Wes Anderson collaborator Roman Coppola wrote and directed this. It's got an almost Anderson feel, maybe because it has Murray and Jason Schwartzman in it, and it takes place in the 70's which might have tricked me into thinking I'd like it. Definitely a case of silly-over-substance here though. I never could figure out what Coppola or anybody else involved wanted to say with this thing, a movie stuffed with so many ideas that it doesn't really seem to have any ideas at all. There's a scene with a marionette that I almost enjoyed and an animated look at Swan's brain early in the movie.

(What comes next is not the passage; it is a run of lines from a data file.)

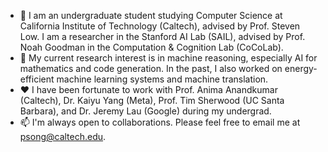 - 👋 I am an undergraduate student studying Computer Science at California Institute of Technology (Caltech), advised by Prof. <a style="text-decoration: none" target="_blank" href="https://netlab.caltech.edu/">Steven Low</a>. I am a researcher in the <a style="text-decoration: none" target="_blank" href="https://ai.stanford.edu/">Stanford AI Lab (SAIL)</a>, advised by Prof. <a style="text-decoration: none" target="_blank" href="https://cocolab.stanford.edu/ndg.html">Noah Goodman</a> in the <a style="text-decoration: none" target="_blank" href="https://cocolab.stanford.edu/">Computation & Cognition Lab (CoCoLab)</a>.
- 🔎 My current research interest is in machine reasoning, especially AI for mathematics and code generation. In the past, I also worked on energy-efficient machine learning systems and machine translation.
- ❤️ I have been fortunate to work with Prof. <a style="text-decoration: none" target="_blank" href="http://tensorlab.cms.caltech.edu/users/anima/">Anima Anandkumar</a> (Caltech), Dr. <a style="text-decoration: none" target="_blank" href="https://yangky11.github.io/">Kaiyu Yang</a> (Meta), Prof. <a style="text-decoration: none" target="_blank" href="https://www.arch.cs.ucsb.edu/prof-sherwood">Tim Sherwood</a> (UC Santa Barbara), and Dr. <a style="text-decoration: none" target="_blank" href="https://dl.acm.org/profile/81100206077">Jeremy Lau</a> (Google) during my undergrad.
- 📫 I'm always open to collaborations. Please feel free to email me at psong@caltech.edu.
<!---
Peiyang-Song/Peiyang-Song is a ✨ special ✨ repository because its `README.md` (this file) appears on your GitHub profile.
You can click the Preview link to take a look at your changes.
--->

Schwartzman is pretty good as Swan's folksinging pal while Murray seems to be phoning things in as a John Wayne-ish sort of cowboy whose belly just barely squeezes into his shirt. I was almost convinced early on that Charlie Sheen was going to be pretty good in this, but the performance was so static and devoid of anything that seemed like actual human emotion that the character was flat and tedious. And since this is a surreal character study, a flat and tedious character isn't going to help a movie's chances at being enjoyable at all. Roman Coppola could probably make a good movie, but this isn't as clever or as funny as he or anybody else involved thinks it is. Check out a scene with a Charlie Sheen stand-in dancing in a graveyard. I think that was supposed to be both clever and funny, but it managed to make me just want to turn the movie off. And I might have if this wasn't Bill Murray Fest and all. I hadn't even gotten to the Bill Murray part at that point! I did like the music provided by a guy named Liam Hayes (who apparently performs as Plush) though. That guy's songs should be in better movies. Seriously, if I'm not the audience for this movie, I don't think it's for anybody.